俺が内心ドン引きしているのに気付いたイザベラは、アメリアとにこにこしながら会話しているが、テーブルの下では俺の足を踏んづけてくる。痛い。
「…悪かった」
「ウィル?」
「分かればいいのよ」
「イザベラ様?」
水面下の戦いに気付かず首を傾げるアメリアが可愛すぎる。思わず頬が弛んでいたようで、イザベラが鬱陶しそうに眉をひそめる。

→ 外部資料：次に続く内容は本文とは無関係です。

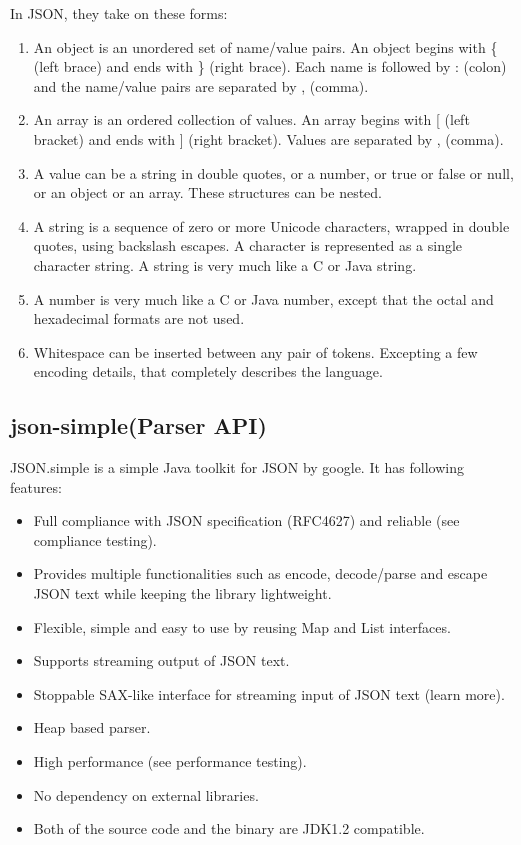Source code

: In JSON, they take on these forms:
\begin{enumerate}
\item An object is an unordered set of name/value pairs. An object begins with \{ (left brace) and ends with \} (right brace). Each name is followed by : (colon) and the name/value pairs are separated by , (comma).
\item An array is an ordered collection of values. An array begins with [ (left bracket) and ends with ] (right bracket). Values are separated by , (comma).
\item A value can be a string in double quotes, or a number, or true or false or null, or an object or an array. These structures can be nested.
\item A string is a sequence of zero or more Unicode characters, wrapped in double quotes, using backslash escapes. A character is represented as a single character string. A string is very much like a C or Java string.
\item A number is very much like a C or Java number, except that the octal and hexadecimal formats are not used.
\item Whitespace can be inserted between any pair of tokens. Excepting a few encoding details, that completely describes the language.
\end{enumerate}

\subsection{json-simple(Parser API)}
JSON.simple\cite{JSON-simple} is a simple Java toolkit for JSON by google.
It has following features:
\begin{itemize}
\item Full compliance with JSON specification (RFC4627) and reliable (see compliance testing).
\item Provides multiple functionalities such as encode, decode/parse and escape JSON text while keeping the library lightweight.
\item Flexible, simple and easy to use by reusing Map and List interfaces.
\item Supports streaming output of JSON text.
\item Stoppable SAX-like interface for streaming input of JSON text (learn more).
\item Heap based parser.
\item High performance (see performance testing).
\item No dependency on external libraries.
\item Both of the source code and the binary are JDK1.2 compatible.
\end{itemize}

「…婚約者取られた女の前でいちゃつくとはいい度胸ねウィル」
「取られた君も悪いんだろ。魅了の魔法への対抗手段なんて君ならいくつか考えつくだろ」
「まさかそんな手を使うなんて思わないじゃない。禁術よ?というか、対抗手段なんてそうそうないわよ。だから禁じられてるんじゃない」
「そりゃそうだが、君なら何か思い付くかと思って」
「私を何だと思ってるのよ。それに、魅了の魔法に引っ掛かるようならどのみち国王になる資格はないわ。心の隙を見せるから悪いのよ」
確かに、王子程の魔力の持ち主なら半端な奴から掛けられた魔法に簡単に掛かる訳がない。ミリアが高い魔力の持ち主だとしても、引っ掛かったのは心に隙があったからだろう。だが、その原因は間違いなくイザベラだ。
イザベラの話を聞く限り、王子に抱いている感情は恋愛感情じゃないらしい。王子は結構分かりやすくアピールしているというのに、イザベラからしたら"とても仲の良い友人"というだけなのだ。他より少し仲の良い友人というだけで王子から嫉妬されたこともある俺からしたらいい迷惑だ。
「……いや、好きな女に友達扱いされ続けたらヘコむだろ。いくら婚約してても」
「ん?」
「……はぁ」
俺の呟きは聞こえなかったのか、何か言ったかと首を傾げるイザベラに何でもないと返してため息を吐く。
「…………もしかして、イザベラ様は殿下のことはただのご友人としかみておられないのですか?」
「あら、ちゃんとアレク様は親友だと思ってるわよ」
政略結婚だと割り切っているイザベラは王子が自分に特別な好意を持つと思っていないようで、前に俺が茶化そうとした時と同じ反応をする。一応好意を持たれているということは理解しているんだが、それが恋愛感情だとは思わないらしい。何なんだこいつ。殴ればいいのか。
「……」
呆然とイザベラを見るアメリアに、こいつこういう奴なんだよとため息を吐く。
ついでに、君ってちょっと残念なんだよなと言えば、イザベラは訳が分からないとばかりに眉をひそめた。
……いや、マジで同情するわアレクセイ王子。